What you need to do:
Please count the lines in the data below that hold "PRIMARY" and answer with the number by itself.

Records from a dataset
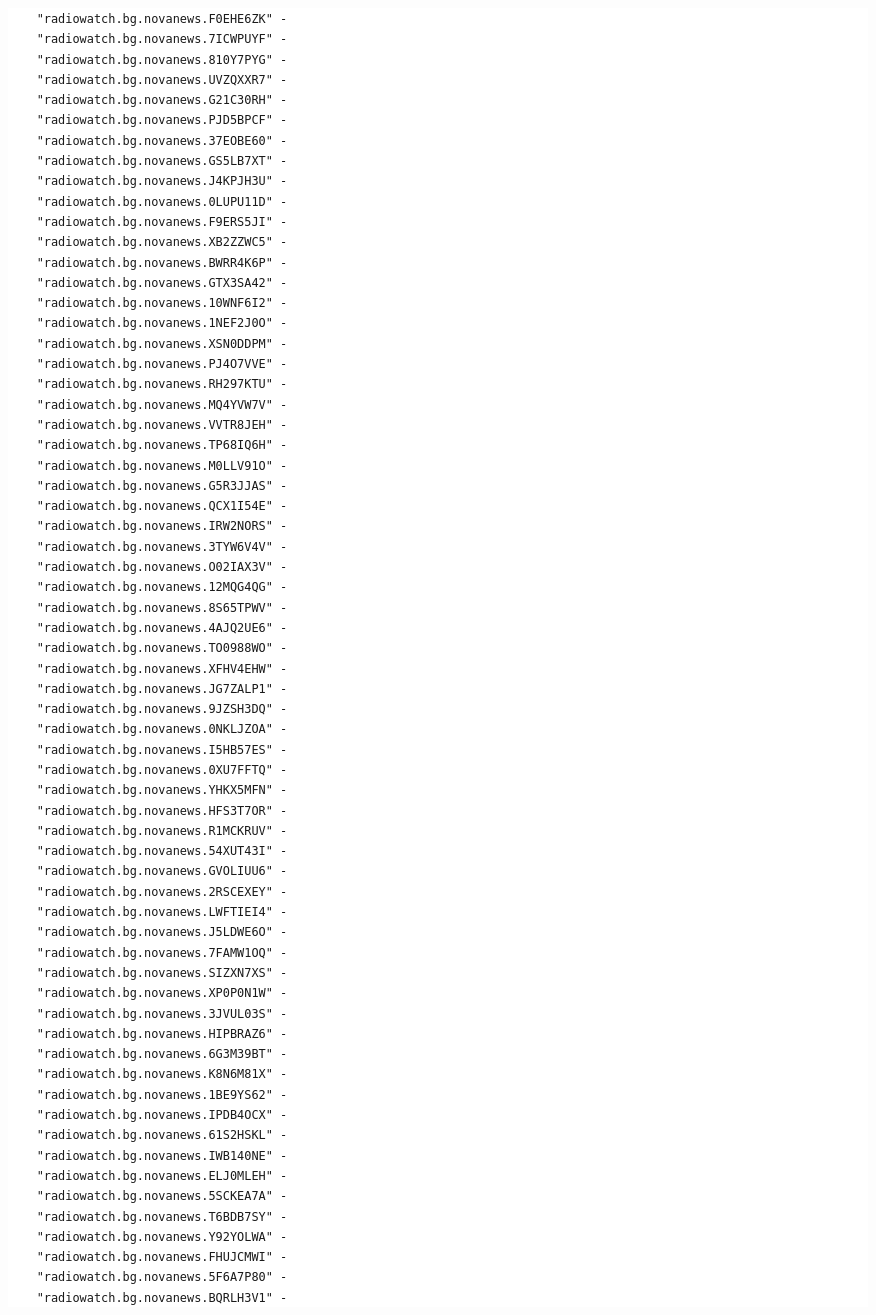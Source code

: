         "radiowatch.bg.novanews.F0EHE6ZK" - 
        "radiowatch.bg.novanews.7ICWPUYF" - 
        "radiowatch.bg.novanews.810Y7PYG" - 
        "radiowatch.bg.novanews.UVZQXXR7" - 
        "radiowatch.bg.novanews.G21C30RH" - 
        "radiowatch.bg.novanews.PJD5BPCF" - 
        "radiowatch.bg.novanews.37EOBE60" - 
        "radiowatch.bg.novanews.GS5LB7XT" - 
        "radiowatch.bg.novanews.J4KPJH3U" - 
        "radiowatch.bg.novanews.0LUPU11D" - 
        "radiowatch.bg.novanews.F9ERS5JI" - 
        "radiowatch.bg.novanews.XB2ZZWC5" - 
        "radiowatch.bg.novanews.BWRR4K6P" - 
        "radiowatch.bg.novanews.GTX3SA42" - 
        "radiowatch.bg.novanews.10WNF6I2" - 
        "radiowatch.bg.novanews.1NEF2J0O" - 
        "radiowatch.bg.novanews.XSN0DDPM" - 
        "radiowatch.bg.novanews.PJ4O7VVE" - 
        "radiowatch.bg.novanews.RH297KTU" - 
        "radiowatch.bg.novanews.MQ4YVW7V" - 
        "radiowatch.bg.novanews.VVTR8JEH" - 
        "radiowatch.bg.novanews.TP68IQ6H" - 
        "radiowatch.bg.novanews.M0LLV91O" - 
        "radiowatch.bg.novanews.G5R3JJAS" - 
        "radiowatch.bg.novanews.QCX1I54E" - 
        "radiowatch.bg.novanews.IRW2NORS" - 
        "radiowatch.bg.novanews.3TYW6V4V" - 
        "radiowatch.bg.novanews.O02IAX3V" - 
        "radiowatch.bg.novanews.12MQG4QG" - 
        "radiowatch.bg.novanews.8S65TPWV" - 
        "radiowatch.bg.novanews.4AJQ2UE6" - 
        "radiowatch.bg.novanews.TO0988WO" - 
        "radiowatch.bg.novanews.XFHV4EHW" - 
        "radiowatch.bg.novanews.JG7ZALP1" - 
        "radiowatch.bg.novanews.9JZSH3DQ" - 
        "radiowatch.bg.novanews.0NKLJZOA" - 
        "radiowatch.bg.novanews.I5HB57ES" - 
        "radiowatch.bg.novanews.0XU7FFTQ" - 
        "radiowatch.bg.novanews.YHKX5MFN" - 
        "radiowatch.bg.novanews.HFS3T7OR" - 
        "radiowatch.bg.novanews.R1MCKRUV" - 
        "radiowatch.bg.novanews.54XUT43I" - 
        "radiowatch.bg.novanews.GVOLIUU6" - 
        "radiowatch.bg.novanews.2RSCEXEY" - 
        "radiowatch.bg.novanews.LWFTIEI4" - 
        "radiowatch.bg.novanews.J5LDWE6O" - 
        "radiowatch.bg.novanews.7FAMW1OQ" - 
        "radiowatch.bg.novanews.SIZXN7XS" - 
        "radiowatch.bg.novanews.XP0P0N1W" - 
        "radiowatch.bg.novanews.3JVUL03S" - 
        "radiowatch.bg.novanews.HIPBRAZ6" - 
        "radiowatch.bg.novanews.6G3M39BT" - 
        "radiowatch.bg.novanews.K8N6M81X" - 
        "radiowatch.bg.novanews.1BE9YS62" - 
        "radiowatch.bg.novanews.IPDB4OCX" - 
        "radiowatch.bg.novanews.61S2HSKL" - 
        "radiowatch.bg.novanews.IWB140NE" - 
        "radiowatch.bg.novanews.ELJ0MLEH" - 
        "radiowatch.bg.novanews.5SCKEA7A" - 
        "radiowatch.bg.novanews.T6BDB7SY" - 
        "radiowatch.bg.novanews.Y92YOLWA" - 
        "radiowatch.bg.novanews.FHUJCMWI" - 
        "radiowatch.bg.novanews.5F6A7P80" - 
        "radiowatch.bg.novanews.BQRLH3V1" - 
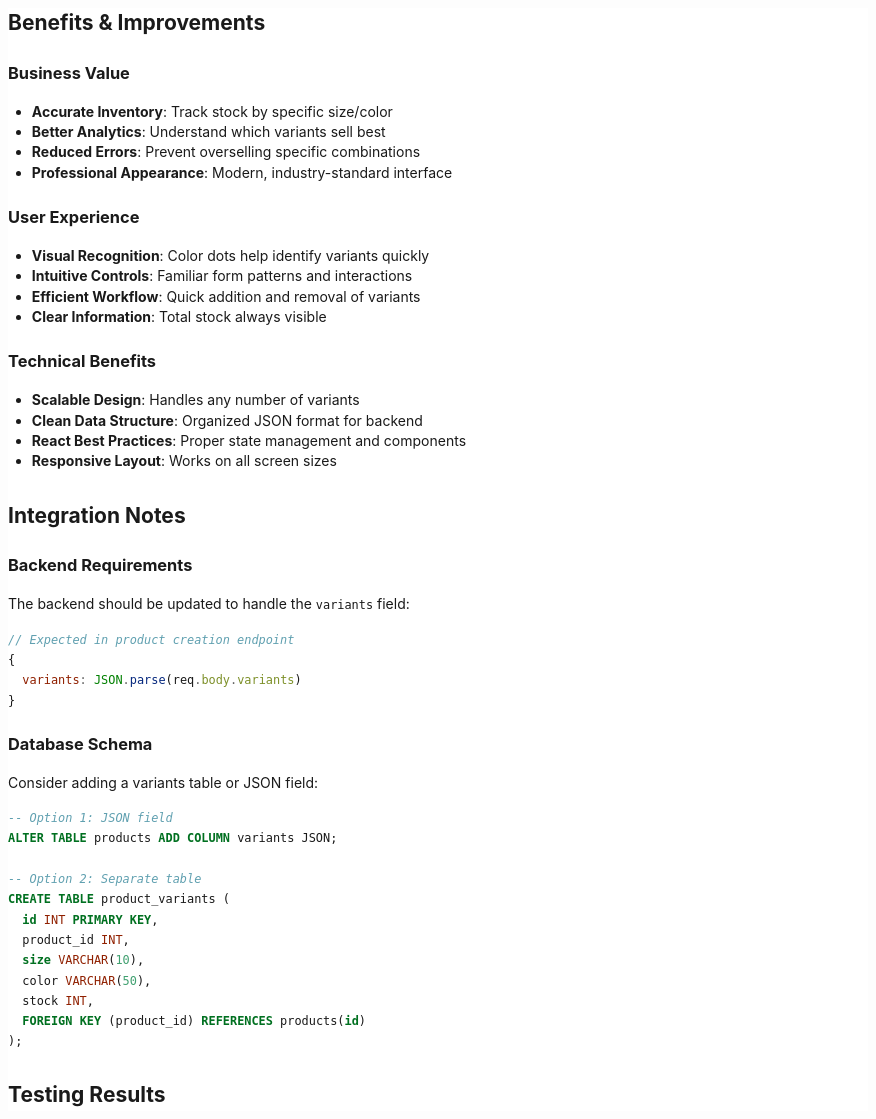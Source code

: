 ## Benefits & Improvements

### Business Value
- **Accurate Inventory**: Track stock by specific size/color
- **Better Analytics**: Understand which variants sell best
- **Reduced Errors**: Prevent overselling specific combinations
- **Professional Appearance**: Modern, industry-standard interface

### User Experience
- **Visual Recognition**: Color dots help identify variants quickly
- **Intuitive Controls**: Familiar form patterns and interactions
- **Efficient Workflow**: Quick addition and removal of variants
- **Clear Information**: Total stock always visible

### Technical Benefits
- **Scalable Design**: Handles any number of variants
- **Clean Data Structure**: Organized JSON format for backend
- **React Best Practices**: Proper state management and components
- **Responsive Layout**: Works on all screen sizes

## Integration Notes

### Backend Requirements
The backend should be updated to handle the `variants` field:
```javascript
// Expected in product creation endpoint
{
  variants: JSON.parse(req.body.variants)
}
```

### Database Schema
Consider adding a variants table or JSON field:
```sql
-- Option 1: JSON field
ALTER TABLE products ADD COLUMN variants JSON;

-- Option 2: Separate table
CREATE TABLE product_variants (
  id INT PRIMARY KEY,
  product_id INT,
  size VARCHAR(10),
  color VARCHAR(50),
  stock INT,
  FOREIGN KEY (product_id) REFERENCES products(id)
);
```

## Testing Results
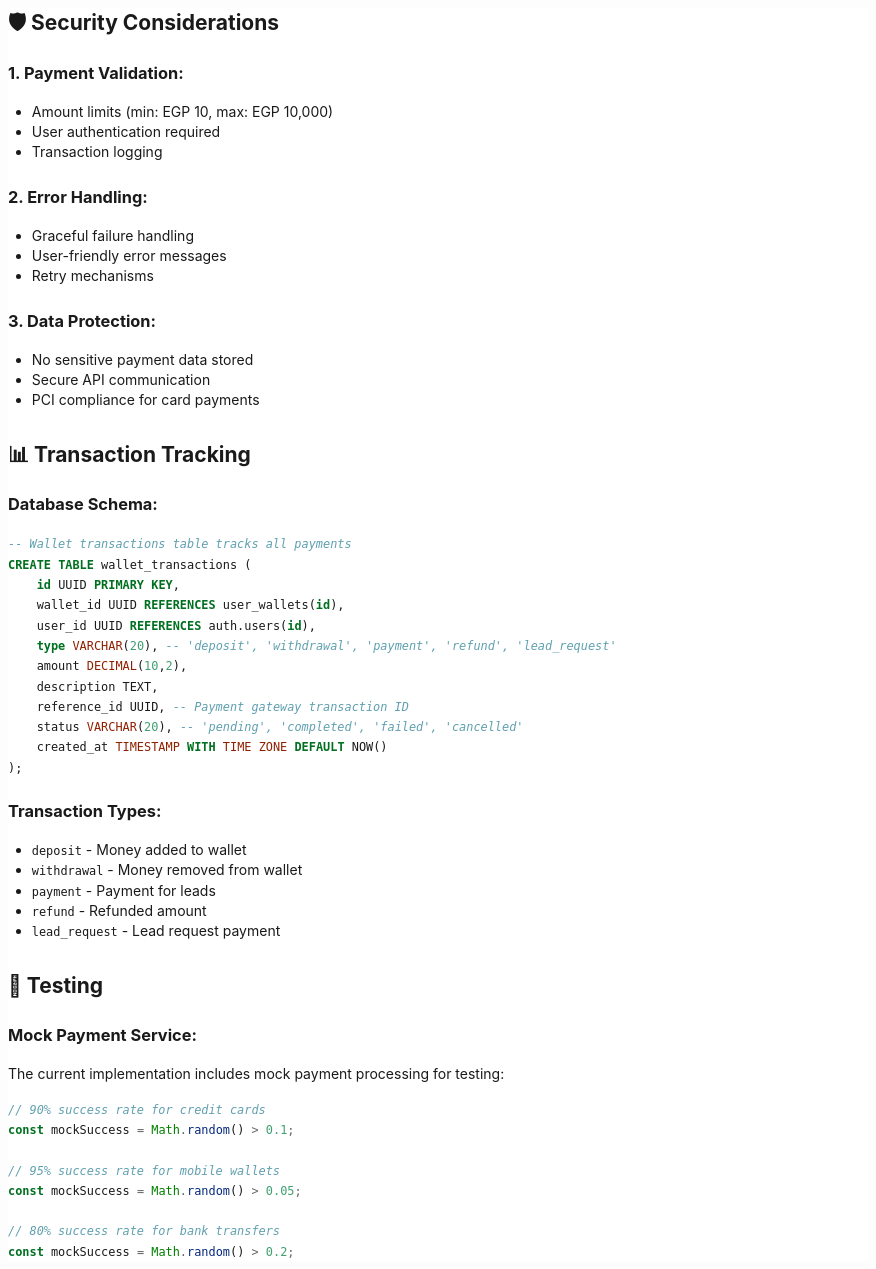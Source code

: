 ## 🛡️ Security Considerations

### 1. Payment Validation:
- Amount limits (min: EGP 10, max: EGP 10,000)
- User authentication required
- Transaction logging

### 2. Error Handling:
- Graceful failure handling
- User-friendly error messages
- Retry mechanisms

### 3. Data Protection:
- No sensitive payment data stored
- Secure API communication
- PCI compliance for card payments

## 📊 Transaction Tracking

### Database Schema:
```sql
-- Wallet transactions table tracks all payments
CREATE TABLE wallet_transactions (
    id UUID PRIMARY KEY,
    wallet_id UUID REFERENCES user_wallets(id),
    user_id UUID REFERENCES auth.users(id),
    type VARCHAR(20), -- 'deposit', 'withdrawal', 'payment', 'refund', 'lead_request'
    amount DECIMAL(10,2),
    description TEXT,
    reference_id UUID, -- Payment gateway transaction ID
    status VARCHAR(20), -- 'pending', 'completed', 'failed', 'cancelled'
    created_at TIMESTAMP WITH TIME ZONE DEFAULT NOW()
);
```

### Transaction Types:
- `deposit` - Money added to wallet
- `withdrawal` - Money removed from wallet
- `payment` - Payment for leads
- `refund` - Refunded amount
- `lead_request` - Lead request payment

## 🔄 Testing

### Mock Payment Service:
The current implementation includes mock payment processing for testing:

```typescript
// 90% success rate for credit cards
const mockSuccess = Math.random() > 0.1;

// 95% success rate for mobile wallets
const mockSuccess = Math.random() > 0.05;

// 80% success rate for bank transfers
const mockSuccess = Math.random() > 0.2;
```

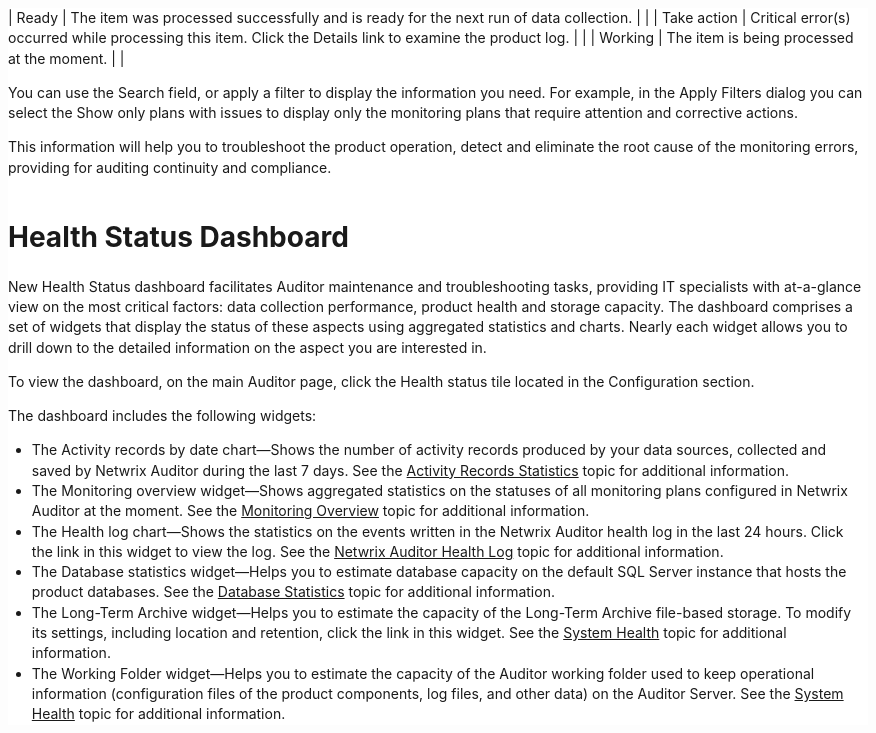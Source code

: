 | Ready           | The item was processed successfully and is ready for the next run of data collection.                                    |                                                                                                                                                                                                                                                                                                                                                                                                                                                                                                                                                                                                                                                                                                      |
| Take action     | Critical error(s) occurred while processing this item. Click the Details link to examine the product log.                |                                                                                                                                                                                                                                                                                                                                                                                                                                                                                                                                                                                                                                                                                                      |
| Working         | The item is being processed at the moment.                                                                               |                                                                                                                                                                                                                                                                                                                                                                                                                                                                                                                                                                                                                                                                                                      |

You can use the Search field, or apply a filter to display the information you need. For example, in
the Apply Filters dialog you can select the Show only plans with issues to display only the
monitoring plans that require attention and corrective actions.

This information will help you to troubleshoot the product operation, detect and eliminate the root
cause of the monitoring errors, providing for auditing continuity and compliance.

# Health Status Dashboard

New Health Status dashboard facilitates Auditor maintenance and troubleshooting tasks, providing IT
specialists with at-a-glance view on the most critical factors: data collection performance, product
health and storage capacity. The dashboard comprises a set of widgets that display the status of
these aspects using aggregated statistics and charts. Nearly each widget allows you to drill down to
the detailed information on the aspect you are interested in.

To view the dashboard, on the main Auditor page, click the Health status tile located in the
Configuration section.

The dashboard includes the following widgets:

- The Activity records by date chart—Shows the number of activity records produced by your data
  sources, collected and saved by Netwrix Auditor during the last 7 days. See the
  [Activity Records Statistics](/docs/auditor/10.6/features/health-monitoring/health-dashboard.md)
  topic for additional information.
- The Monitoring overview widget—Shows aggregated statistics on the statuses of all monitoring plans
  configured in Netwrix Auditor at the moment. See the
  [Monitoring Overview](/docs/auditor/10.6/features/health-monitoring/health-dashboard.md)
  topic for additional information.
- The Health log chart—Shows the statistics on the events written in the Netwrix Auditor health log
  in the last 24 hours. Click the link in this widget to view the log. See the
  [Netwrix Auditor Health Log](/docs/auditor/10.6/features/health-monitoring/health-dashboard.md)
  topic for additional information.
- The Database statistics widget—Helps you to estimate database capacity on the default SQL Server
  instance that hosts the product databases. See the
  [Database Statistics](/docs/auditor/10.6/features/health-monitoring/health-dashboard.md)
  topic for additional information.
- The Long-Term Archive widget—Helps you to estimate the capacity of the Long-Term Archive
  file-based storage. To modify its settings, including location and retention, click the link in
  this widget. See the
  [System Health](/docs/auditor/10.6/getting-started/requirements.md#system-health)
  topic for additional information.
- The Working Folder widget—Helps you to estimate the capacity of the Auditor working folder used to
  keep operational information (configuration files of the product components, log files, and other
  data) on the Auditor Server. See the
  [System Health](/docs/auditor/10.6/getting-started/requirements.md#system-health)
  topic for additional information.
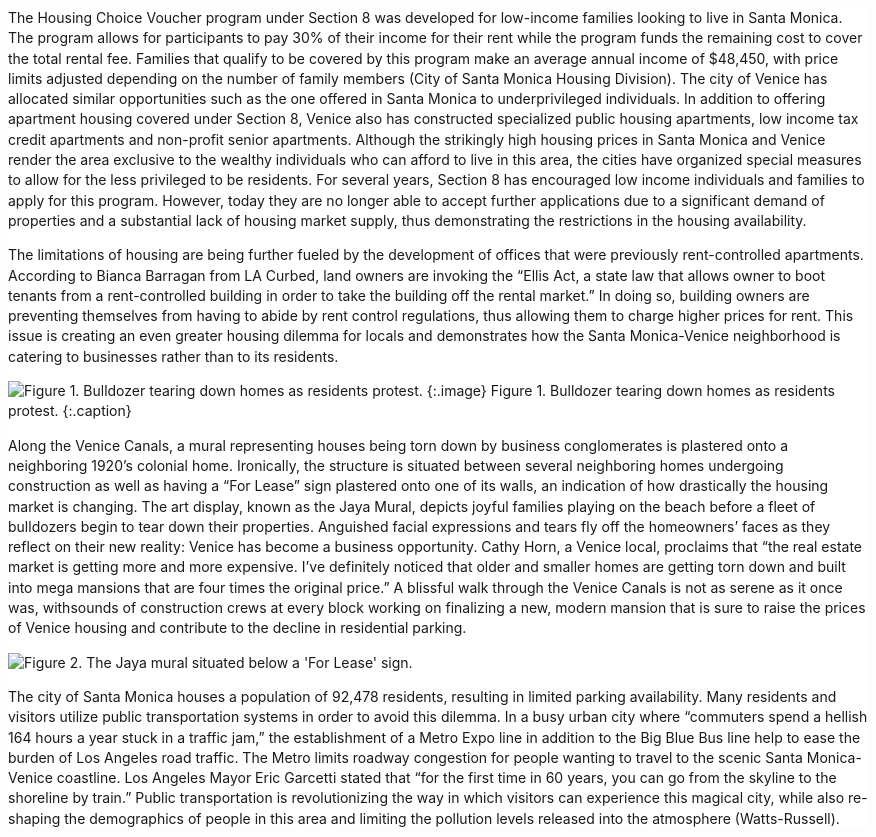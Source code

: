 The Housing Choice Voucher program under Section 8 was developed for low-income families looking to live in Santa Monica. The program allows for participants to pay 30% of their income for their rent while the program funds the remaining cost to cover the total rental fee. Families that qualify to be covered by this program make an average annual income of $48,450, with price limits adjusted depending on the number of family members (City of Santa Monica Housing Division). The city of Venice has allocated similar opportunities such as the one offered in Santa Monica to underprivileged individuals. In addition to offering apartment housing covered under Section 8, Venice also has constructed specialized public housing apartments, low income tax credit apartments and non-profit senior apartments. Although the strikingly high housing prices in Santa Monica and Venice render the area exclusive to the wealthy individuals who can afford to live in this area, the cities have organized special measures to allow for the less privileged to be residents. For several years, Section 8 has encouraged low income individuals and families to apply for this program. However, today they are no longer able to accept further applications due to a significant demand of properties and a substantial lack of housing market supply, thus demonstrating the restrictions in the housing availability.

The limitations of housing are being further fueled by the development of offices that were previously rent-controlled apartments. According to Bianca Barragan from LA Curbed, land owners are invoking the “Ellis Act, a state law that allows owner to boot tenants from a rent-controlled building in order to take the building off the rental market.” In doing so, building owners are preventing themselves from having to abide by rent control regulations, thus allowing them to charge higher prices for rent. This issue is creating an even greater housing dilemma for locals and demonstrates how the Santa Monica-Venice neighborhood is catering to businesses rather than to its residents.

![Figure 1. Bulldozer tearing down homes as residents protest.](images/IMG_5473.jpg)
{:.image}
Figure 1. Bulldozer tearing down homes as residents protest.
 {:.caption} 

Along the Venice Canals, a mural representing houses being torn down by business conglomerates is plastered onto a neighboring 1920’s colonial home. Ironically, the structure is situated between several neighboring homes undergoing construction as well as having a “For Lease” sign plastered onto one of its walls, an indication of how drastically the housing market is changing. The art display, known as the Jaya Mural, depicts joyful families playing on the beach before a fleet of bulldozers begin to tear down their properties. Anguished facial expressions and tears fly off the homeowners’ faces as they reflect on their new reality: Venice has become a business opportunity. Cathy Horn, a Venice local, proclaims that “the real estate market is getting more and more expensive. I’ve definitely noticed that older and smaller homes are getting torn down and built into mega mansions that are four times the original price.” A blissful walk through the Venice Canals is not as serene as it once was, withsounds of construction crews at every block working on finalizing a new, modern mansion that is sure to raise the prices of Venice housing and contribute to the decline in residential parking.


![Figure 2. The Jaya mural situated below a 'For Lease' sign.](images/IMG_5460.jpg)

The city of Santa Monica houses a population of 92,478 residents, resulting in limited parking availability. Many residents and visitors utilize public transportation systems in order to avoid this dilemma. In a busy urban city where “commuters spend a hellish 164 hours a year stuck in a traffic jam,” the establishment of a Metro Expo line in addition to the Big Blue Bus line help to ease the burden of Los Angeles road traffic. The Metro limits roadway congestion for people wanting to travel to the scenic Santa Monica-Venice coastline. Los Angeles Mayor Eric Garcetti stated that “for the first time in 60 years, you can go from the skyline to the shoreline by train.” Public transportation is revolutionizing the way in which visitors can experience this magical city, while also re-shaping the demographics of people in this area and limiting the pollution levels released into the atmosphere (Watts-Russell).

Answer section:
2